It's probably due to the provider problem, we maybe ran into synchronization problems. I'm also using a very slow connection to substitute the provider's one, so it's possible that the problem occurs again. If someone notice missing "old" submissions, I would appreciate to be informed.

You will also notice that you last run is now available.

For your output problem, it's almost nothing :
Your outputs number have unsignificants zeros after the point when the output is a full integer number. If this indication is not enough, send me an email at cedric.andreolli@intel.com, I will provide you your output and the expected one.

As I have understood..

Our program outputs 1234.00
Your program outputs 1234

Why our answer is incorrect? I would like to repeat my old question, how many digits after decimal points should we output?

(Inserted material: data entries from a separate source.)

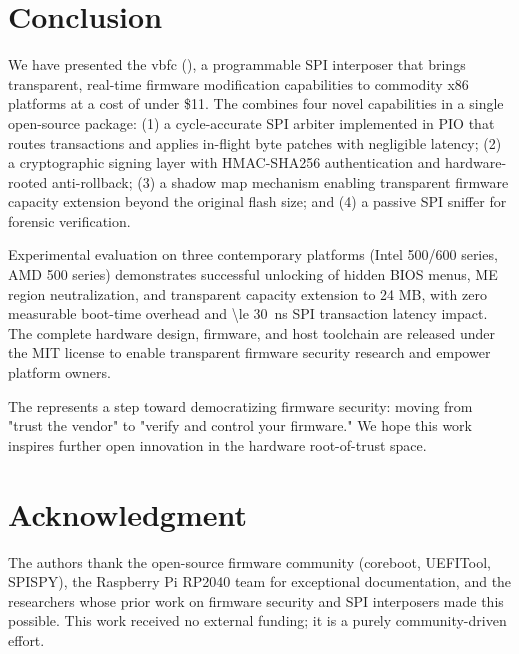 \section{Conclusion}
\label{sec:conclusion}

We have presented the \acf{vbfc} (\vbfc), a programmable \ac{SPI} interposer that brings transparent, real-time firmware modification capabilities to commodity x86 platforms at a cost of under \$11. The \vbfc combines four novel capabilities in a single open-source package: (1) a cycle-accurate \ac{SPI} arbiter implemented in \ac{PIO} that routes transactions and applies in-flight byte patches with negligible latency; (2) a cryptographic signing layer with \ac{HMAC}-\ac{SHA}256 authentication and hardware-rooted anti-rollback; (3) a shadow map mechanism enabling transparent firmware capacity extension beyond the original flash size; and (4) a passive \ac{SPI} sniffer for forensic verification.

Experimental evaluation on three contemporary platforms (Intel 500/600 series, AMD 500 series) demonstrates successful unlocking of hidden \ac{BIOS} menus, \ac{ME} region neutralization, and transparent capacity extension to 24 MB, with zero measurable boot-time overhead and \SI{\le 30}{ns} \ac{SPI} transaction latency impact. The complete hardware design, firmware, and host toolchain are released under the MIT license to enable transparent firmware security research and empower platform owners.

The \vbfc represents a step toward democratizing firmware security: moving from "trust the vendor" to "verify and control your firmware." We hope this work inspires further open innovation in the hardware root-of-trust space.

\section*{Acknowledgment}
The authors thank the open-source firmware community (coreboot, UEFITool, SPISPY), the Raspberry Pi RP2040 team for exceptional documentation, and the researchers whose prior work on firmware security and SPI interposers made this possible. This work received no external funding; it is a purely community-driven effort.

Please, answer me absolutely exactly because different i/o functions in C++ use different policies for printing double-numbers.

The answer is that it depends. The program we gave you outputs float on std::cout. The default behavior outputs 6 digits. As always, the output must stick to our output.
We evaluate the solution with a "diff" on the cluster. This is the reason why we insist for programs to output exactly the same thing that our program does.

Hi,

Is the problem solved?

Thanks

Axel Shaïta, U.F.R Sciences Reims

Yes still temporarily but it is solved :)

The results are just refreshed less often (30mn to one hour)

Ok , because I've uploaded my solution this morning and I still had no result. I'll upload again ;) !

Thanks!

Axel Shaïta, U.F.R Sciences Reims

@ Axel : It looks ok isn't it ? I have a test run from a Axel :)

Yes, it's ok! Thanks!

Axel Shaïta, U.F.R Sciences Reims

Benchmark doesn't work for me. Last result is almost 7 hours ago, but I sent program 3, 2 hours ago and several minutes ago. Nothing new has appeared there.

I have a result on the cluster that you can't see for the moment. You will probably just have to wait a little bit. The test ran was the same that the last one, you succeded it and the time is not as good as the previous one (but still close) :)

And the front end server problems are back !

It seems that the provider is one more time having some troubles. So the cluster seems to be unavailable since 300 minutes ago.

It is maybe just a momentarily problem. We are doing our best to solve the problem.

We were just wondering why our new submissions are not displayed. Do you know when the cluster will be available again? You mentioned to release new tests on the cluster tomorrow. Is this still the ETA?

Hi ! How fine is the server now ?

Citation :

Pierre B. a écrit :

Hi ! How fine is the server now ?

I think, it's down :(

Hi there,

can you say anything about the benchmarking cluaster - seems like it's off for about 20hrs... When will it be available again?

I still have trouble submitting anything to the benchmarking cluster.

Citation :

Cristian K. a écrit :

I still have trouble submitting anything to the benchmarking cluster.

Unfortunatly me too, I hope it will be fine tonight ! GL Intel teams ;)

I still have no idea when will the servers be back. This is a really big problem right now but it's completely not in our scope.

We just have to wait for now because the problem comes from the provider.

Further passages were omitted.